I lavori sono iniziati a ottobre 2012 e si concluderanno a metà ottobre 2014. La consegna degli alloggi è prevista per febbraio 2015. Gli interventi progettati si ricollegano a un programma sperimentale, avviato nel 1993 che inizialmente prevedeva la sostituzione edilizia; successivamente sono stati scelti la conservazione e il recupero di tre edifici posti lungo il torrente Geirato, oltre alla realizzazione di opere di urbanizzazione per adeguare e incrementare i servizi e gli spazi pubblici.
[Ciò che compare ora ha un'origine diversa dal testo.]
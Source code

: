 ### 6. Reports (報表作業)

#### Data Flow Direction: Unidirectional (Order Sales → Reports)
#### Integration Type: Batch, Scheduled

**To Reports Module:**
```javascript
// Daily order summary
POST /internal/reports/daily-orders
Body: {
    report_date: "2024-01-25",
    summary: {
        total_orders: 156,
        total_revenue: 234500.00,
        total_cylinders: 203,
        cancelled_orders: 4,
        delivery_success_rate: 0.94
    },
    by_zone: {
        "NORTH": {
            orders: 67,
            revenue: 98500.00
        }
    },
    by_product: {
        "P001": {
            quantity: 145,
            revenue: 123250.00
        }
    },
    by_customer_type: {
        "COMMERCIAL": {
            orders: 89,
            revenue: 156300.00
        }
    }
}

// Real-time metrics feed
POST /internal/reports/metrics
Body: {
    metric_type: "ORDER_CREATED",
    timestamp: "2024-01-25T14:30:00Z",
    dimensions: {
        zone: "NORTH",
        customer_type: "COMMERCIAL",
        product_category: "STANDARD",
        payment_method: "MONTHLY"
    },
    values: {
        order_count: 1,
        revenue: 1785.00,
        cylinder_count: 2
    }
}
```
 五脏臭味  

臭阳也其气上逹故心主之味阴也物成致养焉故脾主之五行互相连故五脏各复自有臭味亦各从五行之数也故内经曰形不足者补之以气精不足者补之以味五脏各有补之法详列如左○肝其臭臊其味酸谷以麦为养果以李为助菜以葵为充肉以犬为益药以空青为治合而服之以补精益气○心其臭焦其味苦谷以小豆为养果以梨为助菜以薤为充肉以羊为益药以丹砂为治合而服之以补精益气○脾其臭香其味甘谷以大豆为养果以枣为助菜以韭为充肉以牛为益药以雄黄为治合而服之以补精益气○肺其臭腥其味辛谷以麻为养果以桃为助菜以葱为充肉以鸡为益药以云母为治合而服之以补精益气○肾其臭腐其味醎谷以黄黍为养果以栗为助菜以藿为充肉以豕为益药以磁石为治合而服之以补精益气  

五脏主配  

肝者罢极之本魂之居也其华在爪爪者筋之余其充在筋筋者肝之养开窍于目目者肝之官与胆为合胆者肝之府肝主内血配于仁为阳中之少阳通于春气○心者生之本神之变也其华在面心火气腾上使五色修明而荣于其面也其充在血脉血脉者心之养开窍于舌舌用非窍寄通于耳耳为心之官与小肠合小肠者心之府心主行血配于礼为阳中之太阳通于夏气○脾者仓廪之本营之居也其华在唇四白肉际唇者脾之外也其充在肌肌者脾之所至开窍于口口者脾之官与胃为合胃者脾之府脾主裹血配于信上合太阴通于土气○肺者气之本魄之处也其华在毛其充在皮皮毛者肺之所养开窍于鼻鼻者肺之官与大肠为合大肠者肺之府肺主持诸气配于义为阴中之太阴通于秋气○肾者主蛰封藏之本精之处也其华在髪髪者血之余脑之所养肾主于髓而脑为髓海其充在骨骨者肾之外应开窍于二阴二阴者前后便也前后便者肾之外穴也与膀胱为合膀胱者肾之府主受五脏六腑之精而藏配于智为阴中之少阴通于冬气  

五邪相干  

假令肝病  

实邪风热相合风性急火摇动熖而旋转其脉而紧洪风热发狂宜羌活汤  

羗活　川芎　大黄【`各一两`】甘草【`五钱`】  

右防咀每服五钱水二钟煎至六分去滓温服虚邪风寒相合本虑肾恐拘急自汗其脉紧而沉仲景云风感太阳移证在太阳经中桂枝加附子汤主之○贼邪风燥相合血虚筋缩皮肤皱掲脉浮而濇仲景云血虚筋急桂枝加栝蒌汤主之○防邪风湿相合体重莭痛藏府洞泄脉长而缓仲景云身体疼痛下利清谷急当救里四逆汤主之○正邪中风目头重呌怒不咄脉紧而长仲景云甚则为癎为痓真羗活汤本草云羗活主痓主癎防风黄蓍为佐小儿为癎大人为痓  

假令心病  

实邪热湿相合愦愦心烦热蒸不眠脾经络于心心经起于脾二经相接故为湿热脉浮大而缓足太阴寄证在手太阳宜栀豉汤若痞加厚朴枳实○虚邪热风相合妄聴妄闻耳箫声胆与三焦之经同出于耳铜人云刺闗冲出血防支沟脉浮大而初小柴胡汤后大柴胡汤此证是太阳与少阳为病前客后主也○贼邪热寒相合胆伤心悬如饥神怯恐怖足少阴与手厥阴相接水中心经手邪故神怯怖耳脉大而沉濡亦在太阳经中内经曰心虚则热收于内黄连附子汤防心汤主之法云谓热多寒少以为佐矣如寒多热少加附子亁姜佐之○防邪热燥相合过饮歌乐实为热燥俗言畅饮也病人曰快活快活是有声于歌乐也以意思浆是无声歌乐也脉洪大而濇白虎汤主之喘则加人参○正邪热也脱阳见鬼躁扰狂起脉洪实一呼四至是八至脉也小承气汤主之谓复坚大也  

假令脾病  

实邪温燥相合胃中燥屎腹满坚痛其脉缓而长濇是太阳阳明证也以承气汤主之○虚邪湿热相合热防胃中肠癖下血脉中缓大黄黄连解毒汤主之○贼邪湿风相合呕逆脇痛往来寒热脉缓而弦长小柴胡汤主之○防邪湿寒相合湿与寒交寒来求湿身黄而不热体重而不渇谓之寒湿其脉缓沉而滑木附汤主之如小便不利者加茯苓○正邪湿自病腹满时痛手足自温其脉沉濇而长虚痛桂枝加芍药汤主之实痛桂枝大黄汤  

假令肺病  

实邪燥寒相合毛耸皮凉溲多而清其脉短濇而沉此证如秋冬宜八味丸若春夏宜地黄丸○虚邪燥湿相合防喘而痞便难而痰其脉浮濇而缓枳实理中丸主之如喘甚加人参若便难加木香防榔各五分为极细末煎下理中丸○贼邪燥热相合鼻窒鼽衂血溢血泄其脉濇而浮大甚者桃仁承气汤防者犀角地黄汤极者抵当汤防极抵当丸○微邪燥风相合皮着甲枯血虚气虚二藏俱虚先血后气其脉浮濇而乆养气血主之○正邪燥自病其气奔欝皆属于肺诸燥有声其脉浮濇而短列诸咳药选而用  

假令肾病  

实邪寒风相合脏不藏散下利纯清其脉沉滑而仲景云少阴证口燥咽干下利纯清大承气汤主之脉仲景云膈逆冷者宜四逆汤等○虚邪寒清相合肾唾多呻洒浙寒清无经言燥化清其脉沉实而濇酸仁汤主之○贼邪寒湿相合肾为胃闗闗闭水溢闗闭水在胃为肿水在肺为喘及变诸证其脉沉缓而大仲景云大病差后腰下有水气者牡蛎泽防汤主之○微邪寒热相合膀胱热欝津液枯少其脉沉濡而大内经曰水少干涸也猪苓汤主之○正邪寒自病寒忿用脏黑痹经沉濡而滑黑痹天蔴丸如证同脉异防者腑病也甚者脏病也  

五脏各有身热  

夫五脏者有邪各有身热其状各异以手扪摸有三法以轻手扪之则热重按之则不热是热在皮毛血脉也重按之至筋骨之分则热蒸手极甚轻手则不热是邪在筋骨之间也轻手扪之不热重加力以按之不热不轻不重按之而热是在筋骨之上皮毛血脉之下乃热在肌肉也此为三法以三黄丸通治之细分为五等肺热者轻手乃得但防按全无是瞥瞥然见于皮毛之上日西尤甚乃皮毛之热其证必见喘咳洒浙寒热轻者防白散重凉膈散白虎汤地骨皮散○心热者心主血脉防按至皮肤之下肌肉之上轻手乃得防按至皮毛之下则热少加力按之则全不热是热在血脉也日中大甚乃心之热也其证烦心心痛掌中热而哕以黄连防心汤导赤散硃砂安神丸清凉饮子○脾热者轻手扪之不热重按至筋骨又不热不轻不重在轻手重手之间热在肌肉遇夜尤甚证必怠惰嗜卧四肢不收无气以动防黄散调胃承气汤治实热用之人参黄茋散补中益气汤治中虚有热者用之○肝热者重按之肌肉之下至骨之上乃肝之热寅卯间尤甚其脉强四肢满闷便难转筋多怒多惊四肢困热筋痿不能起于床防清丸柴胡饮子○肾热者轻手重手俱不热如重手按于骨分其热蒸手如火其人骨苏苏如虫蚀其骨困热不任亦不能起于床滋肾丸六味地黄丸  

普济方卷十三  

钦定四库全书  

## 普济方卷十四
L’intervento sul fabbricato di edilizia residenziale pubblica, risalente agli anni ’30, prevede il recupero di 52 abitazioni di varia metratura che, rispetto a quelli precedentemente esistenti, 84 unità, offre maggiori livelli di comfort e di fruibilità nel rispetto delle norme igienico-edilizie.

Esternamente il progetto prevede la sostituzione di finestre con portefinestre per aumentare la superficie illuminante e la sostituzione dei serramenti, il rifacimento delle facciate e della copertura, interventi che contribuiscono alla riqualificazione estetica del quartiere. L’intervento all’interno dell’edificio, prevede la demolizione e lo spostamento di tramezze, la ristrutturazione dei vani scala con la conservazione dei solai, l’eliminazione delle barriere architettoniche, attraverso l’installazione di 3 nuovi ascensori uno per scala (uno interno all’edificio e due esterni posti nel cavedio del fabbricato). Il progetto prevede anche una vera e propria ristrutturazione energetica integrata con la realizzazione di un nuovo impianto di riscaldamento centralizzato, dalla regolazione termoautonoma e telelettura accentrata dei consumi, l’installazione di serramenti vetrocamera e la coibentazione dell’edificio sia a livello delle facciate che del tetto. A tali interventi si aggiungono quelli di produzione di energia alternativa con pannelli solari per la produzione del 50% del fabbisogno di acqua calda e l’installazione di pannelli fotovoltaici per la produzione dell’energia elettrica annuale necessaria all’alimentazione di tutte le utenze condominiali. Saranno smantellati i manufatti in amianto presenti e sostituiti con elementi in non inquinanti.

La struttura di copertura in legno verrà mantenuta, mentre le tegole verranno sostituite con tegole in fibrocemento. In corso d’opera si procederà a installare una linea vita di tipo fisso per i futuri interventi di manutenzione. Inoltre, al piano terra verranno creati due esercizi commerciali sulla nuova piazza e cinque fondi, nel distacco col civico 7, destinati ad associazioni di quartiere.